LANSING - State Rep. Gary McDowell, D-Rudyard, welcomed a Republican plan that seeks to address Michigan's trash problem, but said the proposal to wait for congressional action against Canadian garbage doesn't go far enough.
"Thanks to public pressure, my colleagues on the other side of the aisle are beginning to talk about the problem of Canadian trash," McDowell said. "But the fact is their plan delays us from acting now to protect communities in the Upper Peninsula that have been harmed by Canadian and Wisconsin garbage. Families in Chippewa, Ontonagon, Menominee and Dickinson counties have suffered long enough and they deserve relief now. I urge the Legislature to adopt bills that have already been introduced and help protect our communities and our quality of life in the Upper Peninsula."

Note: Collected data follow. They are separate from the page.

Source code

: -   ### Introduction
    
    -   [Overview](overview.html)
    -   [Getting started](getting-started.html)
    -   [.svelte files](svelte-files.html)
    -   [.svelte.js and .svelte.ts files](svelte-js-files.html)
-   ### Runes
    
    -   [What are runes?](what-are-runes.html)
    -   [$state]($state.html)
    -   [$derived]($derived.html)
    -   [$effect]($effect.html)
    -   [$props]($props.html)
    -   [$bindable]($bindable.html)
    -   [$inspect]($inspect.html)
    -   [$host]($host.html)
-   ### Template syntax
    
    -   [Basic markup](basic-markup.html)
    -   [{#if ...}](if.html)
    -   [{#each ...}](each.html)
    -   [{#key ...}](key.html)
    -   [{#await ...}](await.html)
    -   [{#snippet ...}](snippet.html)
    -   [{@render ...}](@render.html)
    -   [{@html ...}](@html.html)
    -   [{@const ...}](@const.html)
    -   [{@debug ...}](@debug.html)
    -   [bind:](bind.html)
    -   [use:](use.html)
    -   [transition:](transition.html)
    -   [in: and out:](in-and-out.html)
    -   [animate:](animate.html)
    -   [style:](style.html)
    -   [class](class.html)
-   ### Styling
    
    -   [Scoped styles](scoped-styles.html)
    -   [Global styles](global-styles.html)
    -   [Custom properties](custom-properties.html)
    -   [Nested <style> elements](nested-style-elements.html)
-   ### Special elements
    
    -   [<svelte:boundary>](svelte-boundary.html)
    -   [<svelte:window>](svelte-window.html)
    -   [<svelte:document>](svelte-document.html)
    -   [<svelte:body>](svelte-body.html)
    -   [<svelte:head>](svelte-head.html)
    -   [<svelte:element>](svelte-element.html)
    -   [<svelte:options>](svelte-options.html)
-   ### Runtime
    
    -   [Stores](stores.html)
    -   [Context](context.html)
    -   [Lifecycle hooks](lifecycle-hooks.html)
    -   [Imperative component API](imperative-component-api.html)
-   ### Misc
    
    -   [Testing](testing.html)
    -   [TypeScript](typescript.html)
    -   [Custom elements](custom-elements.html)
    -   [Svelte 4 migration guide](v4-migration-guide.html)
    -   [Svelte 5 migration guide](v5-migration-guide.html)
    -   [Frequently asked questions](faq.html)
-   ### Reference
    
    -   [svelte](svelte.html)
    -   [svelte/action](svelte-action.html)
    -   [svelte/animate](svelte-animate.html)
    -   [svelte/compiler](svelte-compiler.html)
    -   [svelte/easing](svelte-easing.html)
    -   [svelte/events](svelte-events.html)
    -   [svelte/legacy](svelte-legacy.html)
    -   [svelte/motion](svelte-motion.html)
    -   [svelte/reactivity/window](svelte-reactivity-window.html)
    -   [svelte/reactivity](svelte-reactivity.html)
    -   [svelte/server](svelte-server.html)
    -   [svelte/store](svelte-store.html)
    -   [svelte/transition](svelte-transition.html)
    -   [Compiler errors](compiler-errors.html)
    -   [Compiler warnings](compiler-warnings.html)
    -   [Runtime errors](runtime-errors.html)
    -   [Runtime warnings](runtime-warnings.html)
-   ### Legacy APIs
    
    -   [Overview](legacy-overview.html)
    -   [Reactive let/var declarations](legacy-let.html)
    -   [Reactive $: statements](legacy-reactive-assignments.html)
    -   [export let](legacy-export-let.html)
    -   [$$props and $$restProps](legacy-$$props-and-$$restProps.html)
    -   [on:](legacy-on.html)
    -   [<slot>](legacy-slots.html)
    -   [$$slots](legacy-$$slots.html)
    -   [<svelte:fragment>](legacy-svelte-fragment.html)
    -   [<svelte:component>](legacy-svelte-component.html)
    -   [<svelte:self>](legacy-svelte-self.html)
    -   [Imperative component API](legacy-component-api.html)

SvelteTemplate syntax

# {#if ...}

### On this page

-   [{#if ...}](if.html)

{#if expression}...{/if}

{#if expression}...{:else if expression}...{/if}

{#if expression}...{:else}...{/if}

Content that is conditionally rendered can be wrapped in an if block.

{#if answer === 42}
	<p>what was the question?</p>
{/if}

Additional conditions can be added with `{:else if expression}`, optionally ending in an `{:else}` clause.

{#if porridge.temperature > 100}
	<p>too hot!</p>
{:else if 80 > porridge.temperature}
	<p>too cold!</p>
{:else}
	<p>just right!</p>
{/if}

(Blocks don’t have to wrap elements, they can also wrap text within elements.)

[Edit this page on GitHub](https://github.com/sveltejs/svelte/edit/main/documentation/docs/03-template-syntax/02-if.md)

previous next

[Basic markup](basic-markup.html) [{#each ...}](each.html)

Democrats have proposed anti-trash legislation that includes increasing the dumping charge from 21 cents per ton - the lowest in the region - to $7.50 and banning new landfills until 2010. McDowell is sponsoring a bill that would make it easier to enforce laws regulating trash entering Michigan landfills. His district includes Dafter, which began accepting Canadian garbage in 2004.
"Our bills will help protect the way of life we treasure in the Upper Peninsula," McDowell said. "Attacking the economics of the trash trade is the best way to fight trash. We cannot pin our future on the faint hope that Congress will act to protect the Upper Peninsula."
The Republican plan unveiled to fight Canadian garbage kicks in only if Congress gives states the green light to block foreign garbage, something that has never happened. It is uncertain if and when Congress will pass bills giving states such power. The Republican plan fails to address trash from other states, such as Wisconsin and Illinois, which made up a third of imported trash in Michigan in 2004.
Republicans have repeatedly blocked the Democratic anti-trash bills from reaching the House floor for a vote. When the bills were first introduced in May, news media reported Republicans as saying that Canadian and out-of-state trash was only a "perceived problem."
Around 4.2 million tons of trash have entered Michigan from Canada and other states since Jan. 1, according to the trash-measuring device, the Trash-O-Meter (www.trash-o-meter.com.) In 2004, Michigan took in more than 6 million tons of Canadian and out-of-state trash - 17 percent more than in 2003, according to the Department of Environmental Quality.